What to do
Only the lines from the top of the data through the one with "desenvolvimento de software;" are to be written out, each exactly as it stands.

[Provided information]

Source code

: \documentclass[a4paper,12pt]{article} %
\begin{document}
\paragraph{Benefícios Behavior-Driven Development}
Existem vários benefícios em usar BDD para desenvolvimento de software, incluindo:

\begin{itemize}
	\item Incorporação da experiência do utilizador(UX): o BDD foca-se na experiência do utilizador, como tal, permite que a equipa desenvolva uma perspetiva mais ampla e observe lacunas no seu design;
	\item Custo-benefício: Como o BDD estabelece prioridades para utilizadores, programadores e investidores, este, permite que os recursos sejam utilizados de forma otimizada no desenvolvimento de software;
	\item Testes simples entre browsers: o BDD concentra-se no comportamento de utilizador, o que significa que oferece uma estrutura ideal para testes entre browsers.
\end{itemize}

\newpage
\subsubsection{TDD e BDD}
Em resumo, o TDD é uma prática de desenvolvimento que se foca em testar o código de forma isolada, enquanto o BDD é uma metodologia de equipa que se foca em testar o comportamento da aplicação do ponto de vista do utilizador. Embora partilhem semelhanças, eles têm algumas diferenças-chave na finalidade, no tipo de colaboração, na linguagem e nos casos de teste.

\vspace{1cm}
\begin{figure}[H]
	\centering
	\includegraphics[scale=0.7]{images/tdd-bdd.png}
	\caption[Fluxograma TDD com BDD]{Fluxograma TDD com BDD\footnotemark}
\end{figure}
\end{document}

[/Provided information]

Response
Source code

: \documentclass[a4paper,12pt]{article} %
\begin{document}
\paragraph{Benefícios Behavior-Driven Development}
Existem vários benefícios em usar BDD para desenvolvimento de software, incluindo:

\begin{itemize}
	\item Incorporação da experiência do utilizador(UX): o BDD foca-se na experiência do utilizador, como tal, permite que a equipa desenvolva uma perspetiva mais ampla e observe lacunas no seu design;
	\item Custo-benefício: Como o BDD estabelece prioridades para utilizadores, programadores e investidores, este, permite que os recursos sejam utilizados de forma otimizada no desenvolvimento de software;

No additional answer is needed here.